Primus at The Sylvee, 4/23/2022
It’s always a good sign when you run into Art Paul Schlosser strumming his guitar and kazooing outside a Madison venue. Although he’s fully silver-bearded now, he seems otherwise not to have aged since the ‘90s when he was unmissable busking on State Street practically every day. Resplendent in tie-dye, Schlosser is easy to misinterpret at first, although he’ll set you straight whether you ask or not: he’s no hippie and you certainly won’t find any pro-drug messages in his songs. Les Claypool, the inimitable frontman of Primus, has dodged similar misconceptions in his day; although he’s not what you’d call a straight-edger, his songs are full of cautionary tales that people often misread, perhaps due to Claypool’s cartoonish vocal delivery and the overall humorous bent of his band. Primus was into irony before it became the default mode of expression for generation x, but hidden inside even the grossest caricatures in Claypool lyrics is a genuine compassion for the downtrodden; surely by now he realizes we are laughing, but he is not.

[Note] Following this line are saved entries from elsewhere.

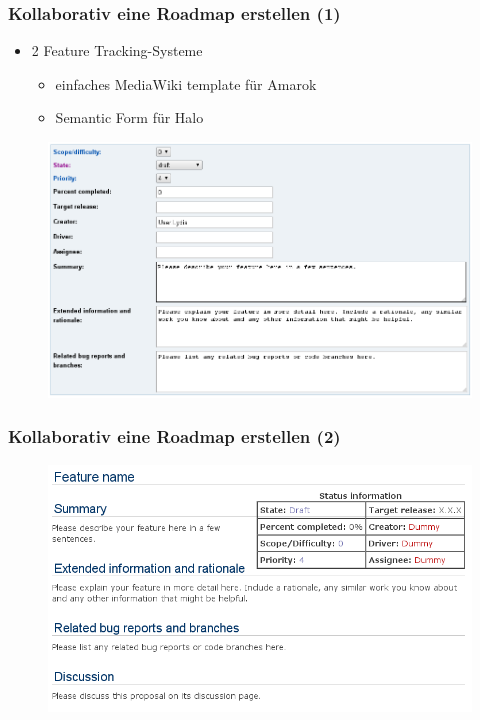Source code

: \documentclass{beamer}
\begin{document}
\begin{frame}
\frametitle{Kollaborativ eine Roadmap erstellen (1)}
\begin{itemize}
 \item 2 Feature Tracking-Systeme
 \begin{itemize}
   \item einfaches MediaWiki template f\"ur Amarok
   \item Semantic Form f\"ur Halo
 \end{itemize}
\end{itemize}
\begin{figure}
 \includegraphics[scale=0.25,keepaspectratio=true]{./featuretrackingform.png}
\end{figure}
\end{frame}

\begin{frame}
\frametitle{Kollaborativ eine Roadmap erstellen (2)}
\begin{figure}
 \includegraphics[scale=0.45,keepaspectratio=true]{./FeatureProposalTemplateAmarok.png}
\end{figure}
\end{frame}
\end{document}
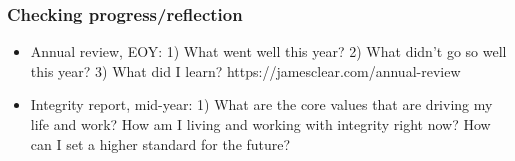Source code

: \begin{frame}[fragile]\frametitle{Checking progress/reflection}
\begin{itemize}
\item Annual review, EOY: 1) What went well this year? 2) What didn’t go so well this year? 3) What did I learn? https://jamesclear.com/annual-review 
\item Integrity report, mid-year: 1) What are the core values that are driving my life and work? How am I living and working with integrity right now? How can I set a higher standard for the future? 
\end{itemize}
\end{frame}


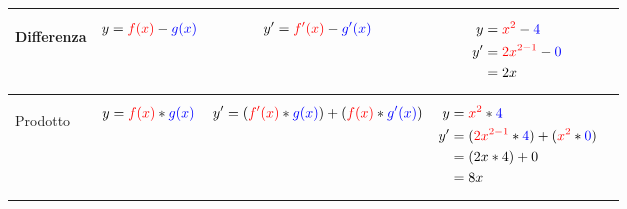 \documentclass[10pt, a4paper]{article}
\begin{document}
\begin{center}
{\begin{tabular}{ |p{5em} | p{5em} | p{5em} | p{7em} | p{2cm}| }
                \begin{center}
                    Differenza
                \end{center} &
                \begin{align}
                    y= {\color{red}f(x)} - {\color{blue}g(x)} \nonumber
                \end{align}  &
                \begin{align}
                    y'= {\color{red}f'(x)} - {\color{blue}g'(x)} \nonumber
                \end{align} &
                {
                    \begin{align}
                        y  &= {\color{red}x^2} - {\color{blue}4}   \nonumber \\
                        y' &= {\color{red}2x^{2-1}} - {\color{blue}0} \nonumber \\
                           &= 2x \nonumber 
                    \end{align}
                } &
                \begin{center}
                \end{center} \\ 

                \hline
                
                \begin{center}
                    Prodotto
                \end{center} &
                \begin{align}
                    y= {\color{red}f(x)} * {\color{blue}g(x)} \nonumber
                \end{align}  &
                \begin{align}
                    y'= ({\color{red}f'(x)} * {\color{blue}g(x)} ) + ( {\color{red}f(x)} * {\color{blue}g'(x)}) \nonumber
                \end{align} &
                {
                    \begin{align}
                        y  &= {\color{red}x^2} * {\color{blue}4}   \nonumber \\
                        y' &= ( {\color{red}2x^{2-1}} * {\color{blue}4} ) + ( {\color{red}x^2} * {\color{blue}0} ) \nonumber \\
                           &= (2x * 4) + 0 \nonumber \\
                           &= 8x \nonumber 
                    \end{align}
                } &
                \begin{center}
                \end{center} \\ 


\end{tabular}}
\end{center}
\end{document}

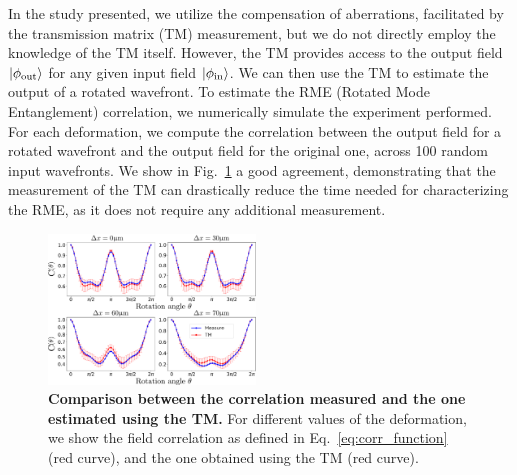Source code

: \documentclass[aps,prl,twocolumn, amsmath,amssymb,superscriptaddress]{revtex4-2}
\DeclarePairedDelimiter\ket{\lvert}{\rangle}
\begin{document}
In the study presented,
we utilize the compensation of aberrations, facilitated by the transmission matrix (TM) measurement,
but we do not directly employ the knowledge of the TM itself.
However, the TM provides access to the output field $\ket{\phi_{\text{out}}}$
for any given input field $\ket{\phi_{\text{in}}}$.
We can then use the TM to estimate the output of a rotated wavefront.
To estimate the RME (Rotated Mode Entanglement) correlation, we numerically simulate the experiment performed.
For each deformation, we compute the correlation between the output field for a rotated wavefront and the output field for the original one, across 100 random input wavefronts.
We show in Fig.~\ref{fig:TMvsCE} a good agreement,
demonstrating that the measurement of the TM can drastically reduce
the time needed for characterizing the RME, 
as it does not require any additional measurement.

\begin{figure}[ht]
\includegraphics[width=0.49\textwidth]{images/Fig_A2.pdf}
\caption{
    \textbf{Comparison between the correlation measured and the one estimated using the TM.}
    For different values of the deformation, 
    we show the field correlation as defined in Eq.~\ref{eq:corr_function} (red curve), 
    and the one obtained using the TM (red curve).
}
\label{fig:TMvsCE}
\end{figure}




\end{document}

It’s a good thing to keep in mind now that Primus has rolled out its latest studio release, a three-song EP called Conspiranoid. At eleven-plus minutes, the title track (technically, “Conspiranoia”) is the longest song this band has ever released, somewhat surprising considering the group’s blatant love of epic ‘70s prog. Saturday night at The Sylvee was the seventh date of the 2022 leg of Primus’s A Tribute To Kings tour, which was originally slated to begin in 2020 and we all know what happened. The “tribute” in question: Rush’s A Farewell To Kings album, which Primus plays in its entirety at each show. While the room was obviously full of Primus fans, a sizable older portion of the crowd was clearly there to see a Rush tribute band. It was hard to say if either subset specifically got its wish.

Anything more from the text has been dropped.